TASK PROMPT: Below are the entries; return exactly the line with "Для запуска frontend" and every later line, without anything else.

RECORDS SHOWN:

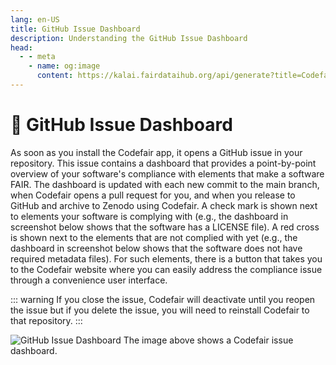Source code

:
 ```yaml
---
lang: en-US
title: GitHub Issue Dashboard
description: Understanding the GitHub Issue Dashboard
head:
  - - meta
    - name: og:image
      content: https://kalai.fairdataihub.org/api/generate?title=Codefair%20Documentation&description=Understanding%20the%20GitHub%20Issue%20Dashboard&app=codefair&org=fairdataihub
---
```


# :memo: GitHub Issue Dashboard

As soon as you install the Codefair app, it opens a GitHub issue in your repository. This issue contains a dashboard that provides a point-by-point overview of your software's compliance with elements that make a software FAIR. The dashboard is updated with each new commit to the main branch, when Codefair opens a pull request for you, and when you release to GitHub and archive to Zenodo using Codefair. A check mark is shown next to elements your software is complying with (e.g., the dashboard in screenshot below shows that the software has a LICENSE file). A red cross is shown next to the elements that are not complied with yet (e.g., the dashboard in screenshot below shows that the software does not have required metadata files). For such elements, there is a button that takes you to the Codefair website where you can easily address the compliance issue through a convenience user interface.

::: warning
If you close the issue, Codefair will deactivate until you reopen the issue but if you delete the issue, you will need to reinstall Codefair to that repository.
:::

![GitHub Issue Dashboard](/dashboard-metadata.png)
The image above shows a Codefair issue dashboard.
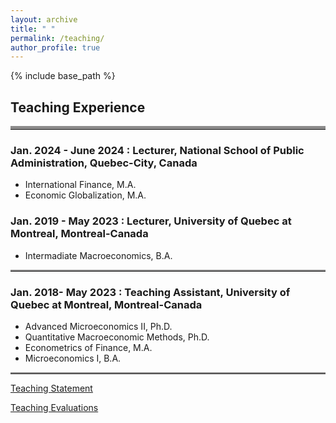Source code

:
 ```yaml
---
layout: archive
title: " "
permalink: /teaching/
author_profile: true
---
```


{% include base_path %}
## Teaching Experience

<hr style="border-top: 5px solid #8c8b8b; width:100%;">

### Jan. 2024 - June 2024 : Lecturer, National School of Public Administration, Quebec-City, Canada
* International Finance, M.A. 
* Economic Globalization, M.A. 

### Jan. 2019 - May 2023 : Lecturer, University of Quebec at Montreal, Montreal-Canada
* Intermadiate Macroeconomics, B.A.

<hr style="border-top: 2px solid #8c8b8b; width:100%;">

### Jan. 2018- May 2023 : Teaching Assistant, University of Quebec at Montreal, Montreal-Canada
* Advanced Microeconomics II, Ph.D. 
* Quantitative Macroeconomic Methods, Ph.D. 
* Econometrics of Finance, M.A. 
* Microeconomics I, B.A. 

<hr style="border-top: 2px solid #8c8b8b; width:100%;">

<a href="http://avoumatsodo.github.io/files/teaching_statement.pdf" target="_blank">Teaching Statement</a>

<a href="http://avoumatsodo.github.io/files/teaching_evaluation.pdf" target="_blank">Teaching Evaluations</a>







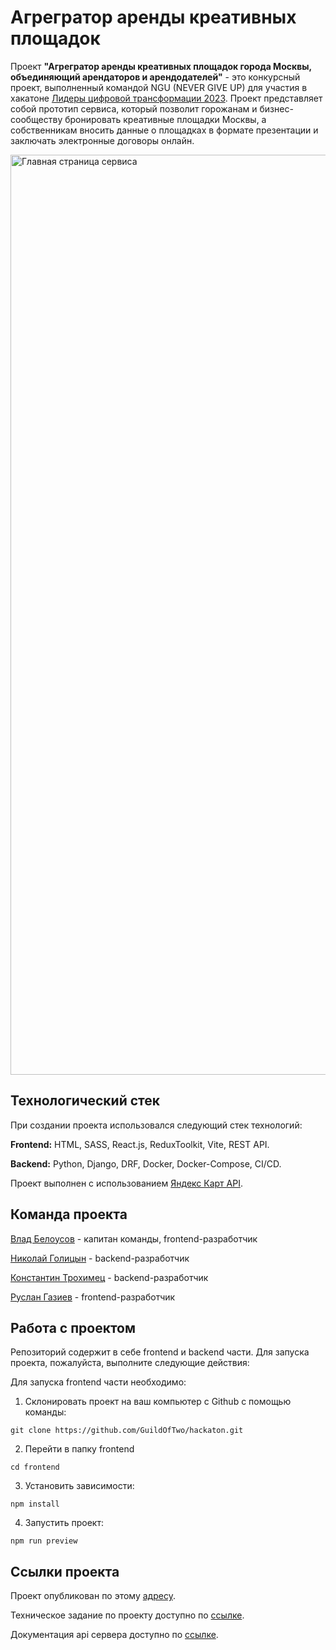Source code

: # Агрегратор аренды креативных площадок
Проект **"Агрегратор аренды креативных площадок города Москвы, объединяющий арендаторов  и арендодателей"** - это конкурсный проект, выполненный командой NGU (NEVER GIVE UP) для участия в хакатоне [Лидеры цифровой трансформации 2023](https://leaders2023.innoagency.ru/). Проект представляет собой прототип сервиса, который позволит горожанам и бизнес-сообществу бронировать креативные площадки Москвы, а собственникам вносить данные о площадках в формате презентации и заключать электронные договоры онлайн.

<img width="1472" alt="Главная страница сервиса" src="https://github.com/GuildOfTwo/hackaton/assets/96244317/eea63a17-ddfd-4ab5-86d1-51213e8f82af">

## Технологический стек
При создании проекта использовался следующий стек технологий: 

**Frontend:** HTML, SASS, React.js, ReduxToolkit, Vite, REST API.

**Backend:** Python, Django, DRF, Docker, Docker-Compose, CI/CD.

Проект выполнен с использованием [Яндекс Карт API](https://yandex.ru/dev/maps/).

## Команда проекта

[Влад Белоусов](https://t.me/vladbvy) - капитан команды, frontend-разработчик

[Николай Голицын](https://t.me/N_Petrovich) - backend-разработчик

[Константин Трохимец](https://t.me/katrohimets) - backend-разработчик

[Руслан Газиев]() - frontend-разработчик


## Работа с проектом
Репозиторий содержит в себе frontend и backend части. Для запуска проекта, пожалуйста, выполните следующие действия:

Для запуска frontend части необходимо:

1. Склонировать проект на ваш компьютер с Github с помощью команды:
```
git clone https://github.com/GuildOfTwo/hackaton.git
```
2. Перейти в папку frontend
```
cd frontend
```
3. Установить зависимости:
```
npm install
```
4. Запустить проект:
```
npm run preview
```

## Ссылки проекта
Проект опубликован по этому [адресу](http://valzet.beget.tech/).

Техническое задание по проекту доступно по [ссылке](https://disk.yandex.ru/i/IbHu4JhCdUkWJw).

Документация api сервера доступно по [ссылке](http://37.230.196.234/redoc/).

YOUR SOLUTION:
Для запуска frontend части необходимо:

1. Склонировать проект на ваш компьютер с Github с помощью команды:
```
git clone https://github.com/GuildOfTwo/hackaton.git
```
2. Перейти в папку frontend
```
cd frontend
```
3. Установить зависимости:
```
npm install
```
4. Запустить проект:
```
npm run preview
```

## Ссылки проекта
Проект опубликован по этому [адресу](http://valzet.beget.tech/).

Техническое задание по проекту доступно по [ссылке](https://disk.yandex.ru/i/IbHu4JhCdUkWJw).

Документация api сервера доступно по [ссылке](http://37.230.196.234/redoc/).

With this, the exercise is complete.